PROBLEM TO WORK ON:
From the records below, print exactly the lines starting at the one containing "we look good.**" and ending at the one containing "## On Confronting Others", ends included, and nothing else.

Records drawn from a dataset:
------------------------------------------------------------------------

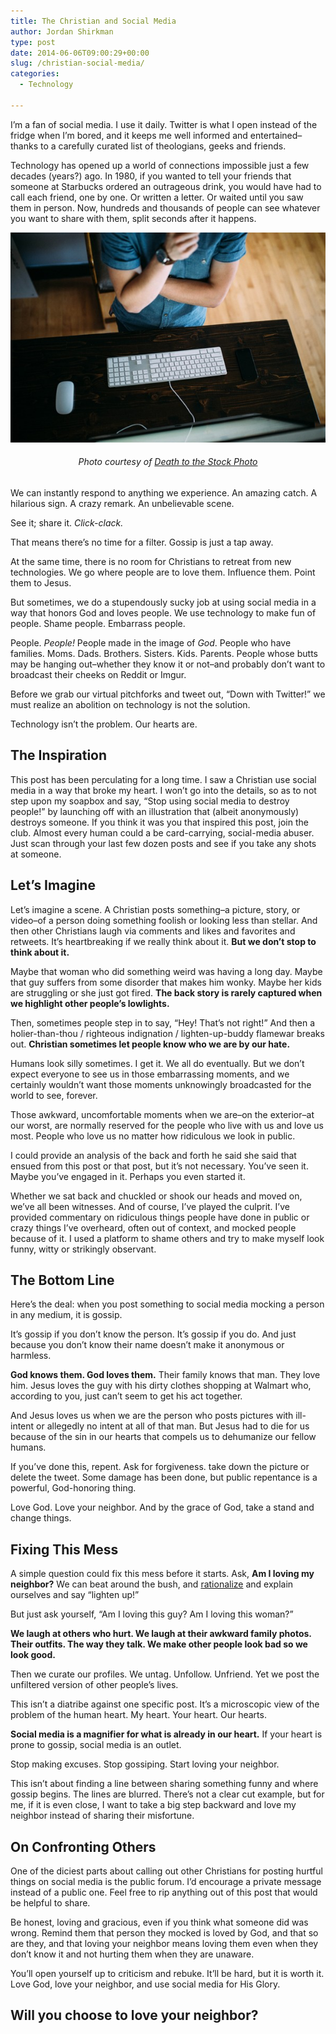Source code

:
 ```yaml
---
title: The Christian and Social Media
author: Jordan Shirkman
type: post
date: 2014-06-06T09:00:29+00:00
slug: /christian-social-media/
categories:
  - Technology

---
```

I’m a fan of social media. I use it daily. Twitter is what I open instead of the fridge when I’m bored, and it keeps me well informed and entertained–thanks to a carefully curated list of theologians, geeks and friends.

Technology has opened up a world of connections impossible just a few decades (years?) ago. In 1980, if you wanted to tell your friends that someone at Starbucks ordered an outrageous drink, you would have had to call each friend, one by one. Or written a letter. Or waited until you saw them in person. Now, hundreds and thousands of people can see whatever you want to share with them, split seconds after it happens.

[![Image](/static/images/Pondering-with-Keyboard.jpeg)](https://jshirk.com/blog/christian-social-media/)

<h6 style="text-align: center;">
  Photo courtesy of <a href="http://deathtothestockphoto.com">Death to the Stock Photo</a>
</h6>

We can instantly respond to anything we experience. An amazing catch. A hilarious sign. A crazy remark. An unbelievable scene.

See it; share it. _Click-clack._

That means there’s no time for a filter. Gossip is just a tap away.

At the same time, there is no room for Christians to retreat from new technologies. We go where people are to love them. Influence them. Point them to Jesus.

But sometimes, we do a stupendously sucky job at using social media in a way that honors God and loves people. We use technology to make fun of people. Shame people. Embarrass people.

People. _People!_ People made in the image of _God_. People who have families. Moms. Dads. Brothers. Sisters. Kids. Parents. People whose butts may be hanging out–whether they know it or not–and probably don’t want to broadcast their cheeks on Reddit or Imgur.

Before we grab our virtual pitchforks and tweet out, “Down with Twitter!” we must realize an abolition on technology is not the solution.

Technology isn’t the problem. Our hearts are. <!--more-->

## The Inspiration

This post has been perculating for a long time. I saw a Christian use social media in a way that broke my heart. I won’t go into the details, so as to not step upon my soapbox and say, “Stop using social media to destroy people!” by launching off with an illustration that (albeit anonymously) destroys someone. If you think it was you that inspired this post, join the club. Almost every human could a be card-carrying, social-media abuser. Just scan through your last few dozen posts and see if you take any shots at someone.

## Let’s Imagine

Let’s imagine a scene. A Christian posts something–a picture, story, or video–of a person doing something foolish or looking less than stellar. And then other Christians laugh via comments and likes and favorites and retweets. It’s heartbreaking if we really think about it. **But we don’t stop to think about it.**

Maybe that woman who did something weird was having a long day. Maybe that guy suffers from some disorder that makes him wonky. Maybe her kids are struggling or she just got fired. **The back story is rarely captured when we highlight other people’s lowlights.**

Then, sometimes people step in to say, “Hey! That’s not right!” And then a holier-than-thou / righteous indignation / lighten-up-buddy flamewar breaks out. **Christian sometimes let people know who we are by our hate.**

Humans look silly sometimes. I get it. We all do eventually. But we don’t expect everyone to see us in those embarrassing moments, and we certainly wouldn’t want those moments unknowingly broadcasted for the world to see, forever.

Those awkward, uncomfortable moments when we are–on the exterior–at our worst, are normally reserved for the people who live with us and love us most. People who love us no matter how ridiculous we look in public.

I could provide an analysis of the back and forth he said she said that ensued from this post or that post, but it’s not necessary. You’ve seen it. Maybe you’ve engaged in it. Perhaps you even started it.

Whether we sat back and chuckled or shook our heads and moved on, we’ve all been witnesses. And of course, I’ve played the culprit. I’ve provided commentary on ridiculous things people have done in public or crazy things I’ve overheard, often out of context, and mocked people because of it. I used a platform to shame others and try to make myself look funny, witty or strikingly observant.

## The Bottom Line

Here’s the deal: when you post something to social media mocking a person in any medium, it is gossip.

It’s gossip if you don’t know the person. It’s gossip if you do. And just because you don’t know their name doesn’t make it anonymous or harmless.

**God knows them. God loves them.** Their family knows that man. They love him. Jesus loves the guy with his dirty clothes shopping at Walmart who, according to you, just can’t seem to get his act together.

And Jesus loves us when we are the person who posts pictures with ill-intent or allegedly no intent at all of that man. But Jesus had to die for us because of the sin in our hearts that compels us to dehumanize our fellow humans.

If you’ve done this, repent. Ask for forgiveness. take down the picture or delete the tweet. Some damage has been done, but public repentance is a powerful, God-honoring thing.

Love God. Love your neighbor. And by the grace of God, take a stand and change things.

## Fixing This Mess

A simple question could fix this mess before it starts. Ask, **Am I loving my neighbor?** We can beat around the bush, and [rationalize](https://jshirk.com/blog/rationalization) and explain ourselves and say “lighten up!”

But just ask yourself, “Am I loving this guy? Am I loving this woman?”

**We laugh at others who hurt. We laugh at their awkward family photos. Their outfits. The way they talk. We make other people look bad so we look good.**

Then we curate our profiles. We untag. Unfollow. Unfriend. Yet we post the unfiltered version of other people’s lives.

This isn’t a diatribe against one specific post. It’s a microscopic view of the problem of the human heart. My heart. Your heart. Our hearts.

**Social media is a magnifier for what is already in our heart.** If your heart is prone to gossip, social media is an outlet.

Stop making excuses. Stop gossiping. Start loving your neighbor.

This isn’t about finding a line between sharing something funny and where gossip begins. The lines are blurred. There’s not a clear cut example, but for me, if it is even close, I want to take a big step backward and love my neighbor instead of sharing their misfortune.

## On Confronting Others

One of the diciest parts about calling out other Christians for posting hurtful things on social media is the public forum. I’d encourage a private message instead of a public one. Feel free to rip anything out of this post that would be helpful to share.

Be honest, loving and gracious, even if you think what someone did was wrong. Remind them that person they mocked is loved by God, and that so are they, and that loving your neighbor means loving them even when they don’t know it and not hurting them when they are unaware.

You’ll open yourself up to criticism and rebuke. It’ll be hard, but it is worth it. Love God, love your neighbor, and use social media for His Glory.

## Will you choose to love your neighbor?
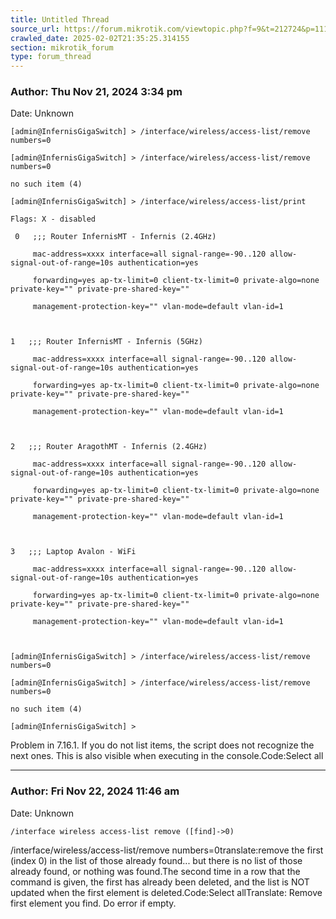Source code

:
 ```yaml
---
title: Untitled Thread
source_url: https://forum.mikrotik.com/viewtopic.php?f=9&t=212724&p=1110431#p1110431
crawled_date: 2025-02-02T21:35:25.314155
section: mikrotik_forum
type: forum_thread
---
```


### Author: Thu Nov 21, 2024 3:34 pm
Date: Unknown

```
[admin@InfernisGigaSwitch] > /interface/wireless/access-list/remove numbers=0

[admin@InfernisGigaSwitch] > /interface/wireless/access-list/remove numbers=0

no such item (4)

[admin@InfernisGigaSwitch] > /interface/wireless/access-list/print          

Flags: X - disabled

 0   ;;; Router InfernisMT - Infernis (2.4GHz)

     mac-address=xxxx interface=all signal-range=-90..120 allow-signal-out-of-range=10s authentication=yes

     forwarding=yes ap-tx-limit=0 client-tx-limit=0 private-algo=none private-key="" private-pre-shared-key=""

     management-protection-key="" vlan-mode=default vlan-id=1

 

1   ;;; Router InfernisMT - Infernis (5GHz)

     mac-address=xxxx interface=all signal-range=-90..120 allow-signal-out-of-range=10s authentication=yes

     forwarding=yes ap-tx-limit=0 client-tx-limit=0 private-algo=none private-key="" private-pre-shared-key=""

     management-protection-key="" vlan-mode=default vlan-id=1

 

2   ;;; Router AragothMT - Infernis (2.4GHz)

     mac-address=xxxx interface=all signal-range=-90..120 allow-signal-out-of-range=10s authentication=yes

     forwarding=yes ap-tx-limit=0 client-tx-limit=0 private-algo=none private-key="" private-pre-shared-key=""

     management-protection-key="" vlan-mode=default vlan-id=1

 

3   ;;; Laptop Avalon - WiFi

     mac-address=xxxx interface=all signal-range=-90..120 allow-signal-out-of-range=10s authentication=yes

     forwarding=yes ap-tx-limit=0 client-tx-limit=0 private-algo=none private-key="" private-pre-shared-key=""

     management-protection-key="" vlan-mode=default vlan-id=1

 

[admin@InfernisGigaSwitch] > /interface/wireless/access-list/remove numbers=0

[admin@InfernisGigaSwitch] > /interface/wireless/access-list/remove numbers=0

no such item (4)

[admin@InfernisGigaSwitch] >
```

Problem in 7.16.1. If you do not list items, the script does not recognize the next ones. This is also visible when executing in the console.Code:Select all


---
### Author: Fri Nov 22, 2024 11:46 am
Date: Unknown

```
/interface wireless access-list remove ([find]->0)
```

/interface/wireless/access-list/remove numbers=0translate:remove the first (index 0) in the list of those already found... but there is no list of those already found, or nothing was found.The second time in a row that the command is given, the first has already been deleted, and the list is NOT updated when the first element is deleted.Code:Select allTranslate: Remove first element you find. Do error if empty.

------------------------------------------------------------------------

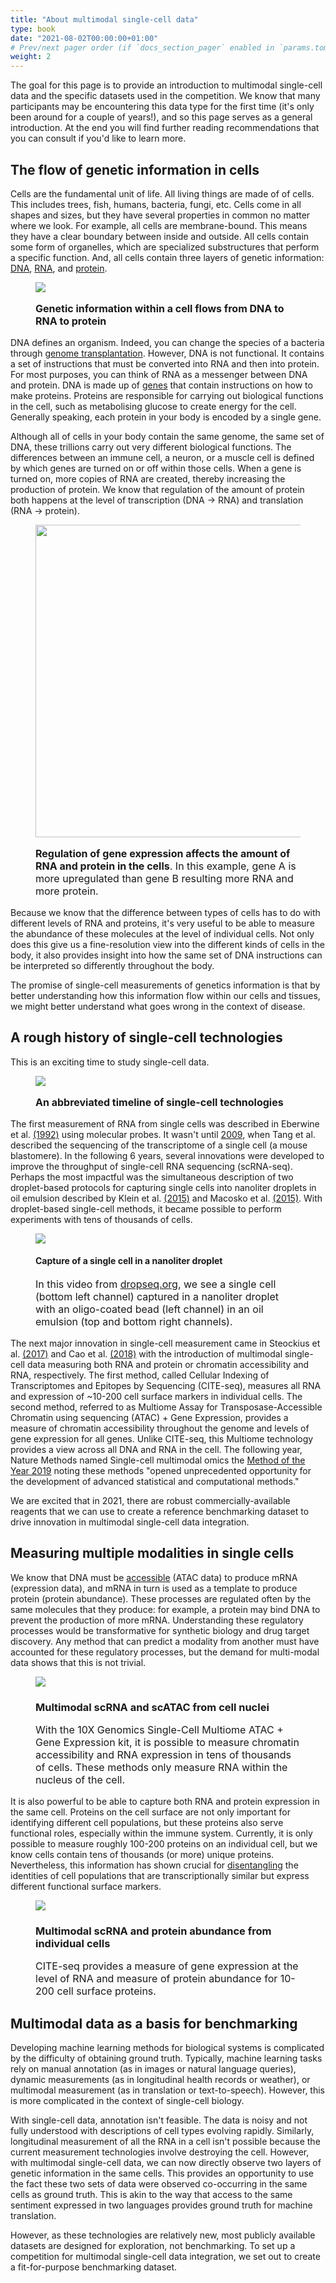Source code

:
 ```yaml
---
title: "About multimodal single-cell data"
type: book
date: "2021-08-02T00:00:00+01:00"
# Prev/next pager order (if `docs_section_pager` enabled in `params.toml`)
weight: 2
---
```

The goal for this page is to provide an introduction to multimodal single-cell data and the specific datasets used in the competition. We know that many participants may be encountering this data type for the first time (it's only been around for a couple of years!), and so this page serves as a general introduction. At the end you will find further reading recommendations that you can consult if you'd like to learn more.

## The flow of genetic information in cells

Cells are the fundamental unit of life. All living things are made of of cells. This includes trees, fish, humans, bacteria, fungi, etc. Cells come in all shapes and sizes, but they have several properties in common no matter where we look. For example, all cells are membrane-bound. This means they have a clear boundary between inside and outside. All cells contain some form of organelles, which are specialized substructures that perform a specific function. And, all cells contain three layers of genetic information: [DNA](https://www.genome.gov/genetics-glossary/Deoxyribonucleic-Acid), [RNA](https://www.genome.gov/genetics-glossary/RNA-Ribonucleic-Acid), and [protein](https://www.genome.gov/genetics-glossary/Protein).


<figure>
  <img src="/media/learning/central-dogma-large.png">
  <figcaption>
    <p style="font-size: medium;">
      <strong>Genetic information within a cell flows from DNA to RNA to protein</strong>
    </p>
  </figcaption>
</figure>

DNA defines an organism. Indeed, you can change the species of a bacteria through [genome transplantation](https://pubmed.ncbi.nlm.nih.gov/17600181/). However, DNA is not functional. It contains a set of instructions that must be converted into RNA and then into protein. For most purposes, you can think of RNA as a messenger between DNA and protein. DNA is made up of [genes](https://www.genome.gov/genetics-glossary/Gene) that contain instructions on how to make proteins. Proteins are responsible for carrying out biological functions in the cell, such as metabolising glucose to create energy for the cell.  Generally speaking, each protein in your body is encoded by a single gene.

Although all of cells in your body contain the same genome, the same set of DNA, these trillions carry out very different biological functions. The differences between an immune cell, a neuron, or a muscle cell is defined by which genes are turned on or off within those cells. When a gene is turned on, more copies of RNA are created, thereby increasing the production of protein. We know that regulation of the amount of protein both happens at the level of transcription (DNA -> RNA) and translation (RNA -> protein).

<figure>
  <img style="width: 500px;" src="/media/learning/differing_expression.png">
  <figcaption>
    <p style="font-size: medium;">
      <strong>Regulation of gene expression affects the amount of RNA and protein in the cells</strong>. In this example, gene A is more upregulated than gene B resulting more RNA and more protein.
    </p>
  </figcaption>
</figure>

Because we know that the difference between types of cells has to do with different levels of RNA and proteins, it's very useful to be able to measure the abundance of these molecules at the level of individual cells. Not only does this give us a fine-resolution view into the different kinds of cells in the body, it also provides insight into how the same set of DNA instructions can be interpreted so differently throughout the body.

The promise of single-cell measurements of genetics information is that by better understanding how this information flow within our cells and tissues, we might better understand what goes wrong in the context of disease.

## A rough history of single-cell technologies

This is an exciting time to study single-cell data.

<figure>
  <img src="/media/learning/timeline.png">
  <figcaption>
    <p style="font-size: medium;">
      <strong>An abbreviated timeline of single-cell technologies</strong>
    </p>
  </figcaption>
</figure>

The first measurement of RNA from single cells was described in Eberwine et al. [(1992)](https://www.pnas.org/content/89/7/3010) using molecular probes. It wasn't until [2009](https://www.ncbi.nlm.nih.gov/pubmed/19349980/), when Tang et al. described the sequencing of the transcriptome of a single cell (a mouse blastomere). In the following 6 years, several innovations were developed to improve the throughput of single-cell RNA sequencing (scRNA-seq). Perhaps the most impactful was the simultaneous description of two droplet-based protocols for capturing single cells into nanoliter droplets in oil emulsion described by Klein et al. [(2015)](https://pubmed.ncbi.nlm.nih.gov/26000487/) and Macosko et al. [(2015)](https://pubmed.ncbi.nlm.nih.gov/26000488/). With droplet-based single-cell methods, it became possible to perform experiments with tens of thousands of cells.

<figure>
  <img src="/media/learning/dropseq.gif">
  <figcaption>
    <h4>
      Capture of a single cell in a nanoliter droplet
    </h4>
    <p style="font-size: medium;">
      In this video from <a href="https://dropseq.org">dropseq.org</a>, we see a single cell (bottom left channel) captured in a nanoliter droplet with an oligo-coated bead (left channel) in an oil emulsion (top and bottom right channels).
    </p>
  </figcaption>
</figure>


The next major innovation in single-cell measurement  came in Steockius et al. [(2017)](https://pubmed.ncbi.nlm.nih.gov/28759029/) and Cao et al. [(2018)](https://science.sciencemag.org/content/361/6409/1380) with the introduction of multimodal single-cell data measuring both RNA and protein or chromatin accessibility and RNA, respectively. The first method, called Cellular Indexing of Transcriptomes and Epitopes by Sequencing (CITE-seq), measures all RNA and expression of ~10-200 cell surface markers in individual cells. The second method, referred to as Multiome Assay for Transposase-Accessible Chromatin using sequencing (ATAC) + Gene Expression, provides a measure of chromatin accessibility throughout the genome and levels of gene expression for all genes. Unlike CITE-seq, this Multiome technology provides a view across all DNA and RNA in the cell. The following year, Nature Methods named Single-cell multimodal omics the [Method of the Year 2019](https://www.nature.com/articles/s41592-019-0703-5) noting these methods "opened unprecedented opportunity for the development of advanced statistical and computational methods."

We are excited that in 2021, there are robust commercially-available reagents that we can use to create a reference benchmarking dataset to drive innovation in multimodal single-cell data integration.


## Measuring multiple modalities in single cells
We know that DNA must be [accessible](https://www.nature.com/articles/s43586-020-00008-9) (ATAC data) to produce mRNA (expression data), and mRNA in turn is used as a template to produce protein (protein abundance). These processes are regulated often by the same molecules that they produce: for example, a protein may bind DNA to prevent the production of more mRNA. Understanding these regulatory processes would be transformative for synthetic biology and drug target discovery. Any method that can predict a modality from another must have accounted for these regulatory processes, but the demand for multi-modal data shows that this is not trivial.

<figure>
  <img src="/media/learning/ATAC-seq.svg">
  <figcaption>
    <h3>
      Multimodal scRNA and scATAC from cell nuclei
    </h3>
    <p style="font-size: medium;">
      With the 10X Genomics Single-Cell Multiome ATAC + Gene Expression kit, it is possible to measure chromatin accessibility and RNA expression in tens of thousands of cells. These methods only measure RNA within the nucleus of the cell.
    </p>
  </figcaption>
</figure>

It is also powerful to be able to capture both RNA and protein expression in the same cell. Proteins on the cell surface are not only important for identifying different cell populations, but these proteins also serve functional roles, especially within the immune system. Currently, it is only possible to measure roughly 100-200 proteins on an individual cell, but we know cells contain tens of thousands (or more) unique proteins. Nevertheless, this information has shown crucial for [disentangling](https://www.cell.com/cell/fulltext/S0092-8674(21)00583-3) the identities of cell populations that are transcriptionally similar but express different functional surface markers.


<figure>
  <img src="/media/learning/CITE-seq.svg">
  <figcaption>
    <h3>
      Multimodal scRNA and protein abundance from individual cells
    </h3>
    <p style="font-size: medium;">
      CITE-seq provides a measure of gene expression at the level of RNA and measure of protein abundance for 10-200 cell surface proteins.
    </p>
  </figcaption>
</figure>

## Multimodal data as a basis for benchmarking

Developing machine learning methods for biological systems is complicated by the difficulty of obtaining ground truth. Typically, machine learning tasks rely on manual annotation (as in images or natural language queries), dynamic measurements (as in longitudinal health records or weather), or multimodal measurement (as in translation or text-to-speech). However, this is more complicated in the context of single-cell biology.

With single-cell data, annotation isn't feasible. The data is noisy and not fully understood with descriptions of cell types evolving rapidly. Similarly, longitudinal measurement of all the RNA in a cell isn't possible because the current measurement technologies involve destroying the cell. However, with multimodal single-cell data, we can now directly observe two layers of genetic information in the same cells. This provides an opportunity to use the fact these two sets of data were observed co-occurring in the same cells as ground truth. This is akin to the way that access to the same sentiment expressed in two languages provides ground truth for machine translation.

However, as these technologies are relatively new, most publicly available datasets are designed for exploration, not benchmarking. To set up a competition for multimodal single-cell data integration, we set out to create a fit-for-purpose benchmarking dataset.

------------------------------------------------------------------------

SOLUTION FOR THIS PROBLEM:
**We laugh at others who hurt. We laugh at their awkward family photos. Their outfits. The way they talk. We make other people look bad so we look good.**

Then we curate our profiles. We untag. Unfollow. Unfriend. Yet we post the unfiltered version of other people’s lives.

This isn’t a diatribe against one specific post. It’s a microscopic view of the problem of the human heart. My heart. Your heart. Our hearts.

**Social media is a magnifier for what is already in our heart.** If your heart is prone to gossip, social media is an outlet.

Stop making excuses. Stop gossiping. Start loving your neighbor.

This isn’t about finding a line between sharing something funny and where gossip begins. The lines are blurred. There’s not a clear cut example, but for me, if it is even close, I want to take a big step backward and love my neighbor instead of sharing their misfortune.

## On Confronting Others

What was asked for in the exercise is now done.